Check each line of the entries below for the word "других" and state only how many lines have it.

----- DATA SECTION

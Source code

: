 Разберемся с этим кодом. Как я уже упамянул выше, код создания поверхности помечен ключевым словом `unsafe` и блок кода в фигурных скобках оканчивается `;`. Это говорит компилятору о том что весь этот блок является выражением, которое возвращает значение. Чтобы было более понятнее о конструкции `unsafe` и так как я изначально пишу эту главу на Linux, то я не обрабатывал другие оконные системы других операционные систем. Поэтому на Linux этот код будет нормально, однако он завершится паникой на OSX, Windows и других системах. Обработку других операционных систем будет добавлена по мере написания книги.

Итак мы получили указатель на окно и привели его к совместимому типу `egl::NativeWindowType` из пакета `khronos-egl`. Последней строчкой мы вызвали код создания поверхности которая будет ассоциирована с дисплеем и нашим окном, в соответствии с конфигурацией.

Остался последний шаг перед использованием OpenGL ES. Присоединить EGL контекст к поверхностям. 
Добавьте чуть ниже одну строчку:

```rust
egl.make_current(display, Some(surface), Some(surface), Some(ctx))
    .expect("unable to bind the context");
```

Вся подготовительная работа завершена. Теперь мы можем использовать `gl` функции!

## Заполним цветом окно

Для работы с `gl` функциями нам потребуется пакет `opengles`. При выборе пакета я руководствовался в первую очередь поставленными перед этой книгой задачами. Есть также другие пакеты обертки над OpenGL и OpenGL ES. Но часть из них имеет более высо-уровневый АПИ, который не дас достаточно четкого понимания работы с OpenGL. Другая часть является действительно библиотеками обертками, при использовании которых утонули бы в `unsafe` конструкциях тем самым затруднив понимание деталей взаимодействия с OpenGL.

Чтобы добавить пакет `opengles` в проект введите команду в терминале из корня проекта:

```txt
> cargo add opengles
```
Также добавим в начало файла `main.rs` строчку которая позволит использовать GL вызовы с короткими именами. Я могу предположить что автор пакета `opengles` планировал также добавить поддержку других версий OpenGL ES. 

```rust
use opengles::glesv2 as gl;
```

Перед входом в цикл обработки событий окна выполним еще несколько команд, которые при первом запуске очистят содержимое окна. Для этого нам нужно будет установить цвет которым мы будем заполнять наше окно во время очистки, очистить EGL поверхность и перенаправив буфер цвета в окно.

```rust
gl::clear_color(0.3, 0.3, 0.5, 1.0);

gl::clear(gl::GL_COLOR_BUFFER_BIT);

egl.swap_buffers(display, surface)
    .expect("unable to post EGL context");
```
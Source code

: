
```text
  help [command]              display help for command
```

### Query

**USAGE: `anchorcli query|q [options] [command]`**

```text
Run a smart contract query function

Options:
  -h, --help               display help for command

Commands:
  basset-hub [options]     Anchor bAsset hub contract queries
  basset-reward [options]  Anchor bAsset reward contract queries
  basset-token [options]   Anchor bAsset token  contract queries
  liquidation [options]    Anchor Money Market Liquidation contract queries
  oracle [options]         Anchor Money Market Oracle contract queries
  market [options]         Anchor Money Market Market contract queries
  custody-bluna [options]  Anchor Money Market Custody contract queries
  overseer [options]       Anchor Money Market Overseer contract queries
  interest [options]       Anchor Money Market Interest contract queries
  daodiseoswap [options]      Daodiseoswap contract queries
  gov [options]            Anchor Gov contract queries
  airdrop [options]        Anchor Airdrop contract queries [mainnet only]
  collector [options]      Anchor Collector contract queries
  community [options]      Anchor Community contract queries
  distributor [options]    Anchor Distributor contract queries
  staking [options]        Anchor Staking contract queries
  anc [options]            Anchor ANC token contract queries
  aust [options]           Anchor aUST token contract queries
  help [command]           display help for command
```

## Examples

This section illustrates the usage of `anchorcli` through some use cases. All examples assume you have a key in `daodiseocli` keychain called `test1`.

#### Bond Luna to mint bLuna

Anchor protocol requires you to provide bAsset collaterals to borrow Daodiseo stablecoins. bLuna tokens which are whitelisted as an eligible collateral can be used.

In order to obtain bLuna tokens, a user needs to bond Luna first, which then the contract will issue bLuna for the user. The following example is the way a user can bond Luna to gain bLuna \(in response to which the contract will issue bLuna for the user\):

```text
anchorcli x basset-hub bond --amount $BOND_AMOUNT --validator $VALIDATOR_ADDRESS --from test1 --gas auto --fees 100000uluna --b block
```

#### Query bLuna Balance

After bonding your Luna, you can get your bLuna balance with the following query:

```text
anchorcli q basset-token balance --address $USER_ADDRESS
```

----------
----- DATA SECTION

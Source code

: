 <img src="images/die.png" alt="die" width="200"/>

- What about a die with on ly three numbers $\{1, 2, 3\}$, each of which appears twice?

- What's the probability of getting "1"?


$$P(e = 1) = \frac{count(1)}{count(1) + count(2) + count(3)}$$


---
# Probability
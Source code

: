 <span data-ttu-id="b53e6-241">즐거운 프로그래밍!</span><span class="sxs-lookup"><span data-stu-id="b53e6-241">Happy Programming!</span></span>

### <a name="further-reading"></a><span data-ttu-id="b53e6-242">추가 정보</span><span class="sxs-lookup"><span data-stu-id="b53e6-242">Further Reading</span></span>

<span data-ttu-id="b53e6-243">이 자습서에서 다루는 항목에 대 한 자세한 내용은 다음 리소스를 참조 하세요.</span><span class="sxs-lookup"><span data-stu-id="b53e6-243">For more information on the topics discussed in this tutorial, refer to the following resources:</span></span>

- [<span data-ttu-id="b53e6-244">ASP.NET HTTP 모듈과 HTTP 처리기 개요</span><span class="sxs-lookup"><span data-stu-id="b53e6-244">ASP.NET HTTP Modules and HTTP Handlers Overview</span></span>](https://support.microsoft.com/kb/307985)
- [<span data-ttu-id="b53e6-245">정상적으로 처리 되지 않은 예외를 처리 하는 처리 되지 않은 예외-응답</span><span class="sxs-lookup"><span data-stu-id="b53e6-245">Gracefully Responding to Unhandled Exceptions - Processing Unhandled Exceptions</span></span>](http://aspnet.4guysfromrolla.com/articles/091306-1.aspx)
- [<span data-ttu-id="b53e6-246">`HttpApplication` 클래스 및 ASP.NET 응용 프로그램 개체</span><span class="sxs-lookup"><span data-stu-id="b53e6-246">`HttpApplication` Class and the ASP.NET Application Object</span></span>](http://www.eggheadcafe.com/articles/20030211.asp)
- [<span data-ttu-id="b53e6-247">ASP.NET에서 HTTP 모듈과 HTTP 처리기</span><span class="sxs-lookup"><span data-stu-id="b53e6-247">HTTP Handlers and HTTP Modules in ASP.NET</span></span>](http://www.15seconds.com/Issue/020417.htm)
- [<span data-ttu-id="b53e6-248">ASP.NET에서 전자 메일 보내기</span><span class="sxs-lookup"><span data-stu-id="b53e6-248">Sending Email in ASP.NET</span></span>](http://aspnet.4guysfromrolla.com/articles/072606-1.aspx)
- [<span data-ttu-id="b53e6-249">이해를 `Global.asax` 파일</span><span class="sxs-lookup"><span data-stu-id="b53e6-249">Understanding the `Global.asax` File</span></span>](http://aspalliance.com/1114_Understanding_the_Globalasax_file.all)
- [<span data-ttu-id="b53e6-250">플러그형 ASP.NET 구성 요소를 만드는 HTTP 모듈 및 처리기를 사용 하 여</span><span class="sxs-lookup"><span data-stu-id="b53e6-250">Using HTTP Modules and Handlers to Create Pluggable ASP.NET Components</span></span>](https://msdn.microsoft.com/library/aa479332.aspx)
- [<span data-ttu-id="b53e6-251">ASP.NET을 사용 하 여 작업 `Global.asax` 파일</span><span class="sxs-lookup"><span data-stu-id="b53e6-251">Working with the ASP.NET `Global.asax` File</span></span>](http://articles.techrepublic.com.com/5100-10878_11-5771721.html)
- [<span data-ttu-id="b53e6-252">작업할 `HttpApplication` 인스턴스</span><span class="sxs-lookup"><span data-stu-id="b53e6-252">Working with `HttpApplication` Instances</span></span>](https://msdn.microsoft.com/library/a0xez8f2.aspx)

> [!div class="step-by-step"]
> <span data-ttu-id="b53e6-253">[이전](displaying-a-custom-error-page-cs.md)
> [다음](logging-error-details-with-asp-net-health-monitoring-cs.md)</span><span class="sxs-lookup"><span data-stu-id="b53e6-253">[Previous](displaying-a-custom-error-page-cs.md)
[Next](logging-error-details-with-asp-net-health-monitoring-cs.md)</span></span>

----------
----- DATA SECTION

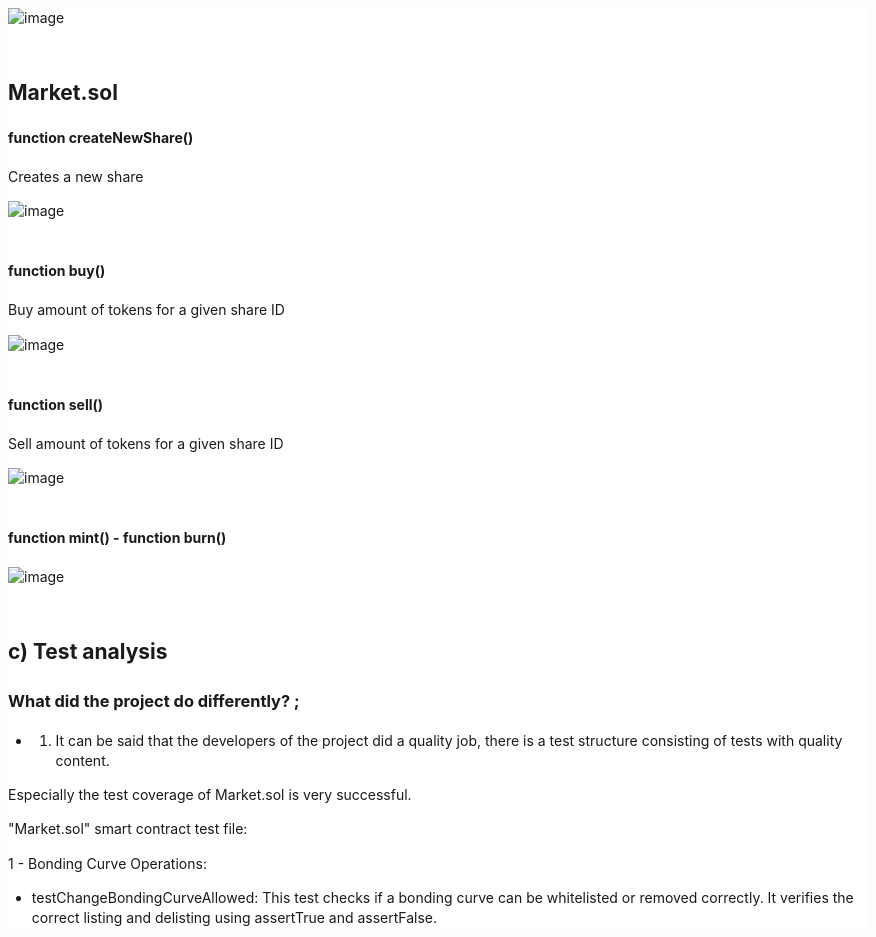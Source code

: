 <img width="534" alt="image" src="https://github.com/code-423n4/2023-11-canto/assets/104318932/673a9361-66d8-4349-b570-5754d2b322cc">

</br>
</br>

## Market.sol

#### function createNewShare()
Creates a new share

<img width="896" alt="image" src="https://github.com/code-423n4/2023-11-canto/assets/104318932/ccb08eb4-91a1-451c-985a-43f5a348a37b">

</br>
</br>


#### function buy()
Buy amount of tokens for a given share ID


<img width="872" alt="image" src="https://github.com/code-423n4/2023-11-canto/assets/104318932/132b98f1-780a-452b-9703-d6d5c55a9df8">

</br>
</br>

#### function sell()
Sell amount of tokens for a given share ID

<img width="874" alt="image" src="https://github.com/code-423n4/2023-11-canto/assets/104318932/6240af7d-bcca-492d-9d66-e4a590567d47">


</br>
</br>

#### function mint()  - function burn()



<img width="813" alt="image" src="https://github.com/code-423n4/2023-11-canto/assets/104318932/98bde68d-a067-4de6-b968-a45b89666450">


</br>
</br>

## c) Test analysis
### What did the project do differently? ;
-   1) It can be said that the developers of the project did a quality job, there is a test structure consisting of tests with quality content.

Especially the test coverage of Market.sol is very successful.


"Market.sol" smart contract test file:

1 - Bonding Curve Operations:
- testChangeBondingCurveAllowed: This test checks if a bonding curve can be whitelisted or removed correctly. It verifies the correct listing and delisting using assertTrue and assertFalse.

----------

**ANSWER SPACE**
2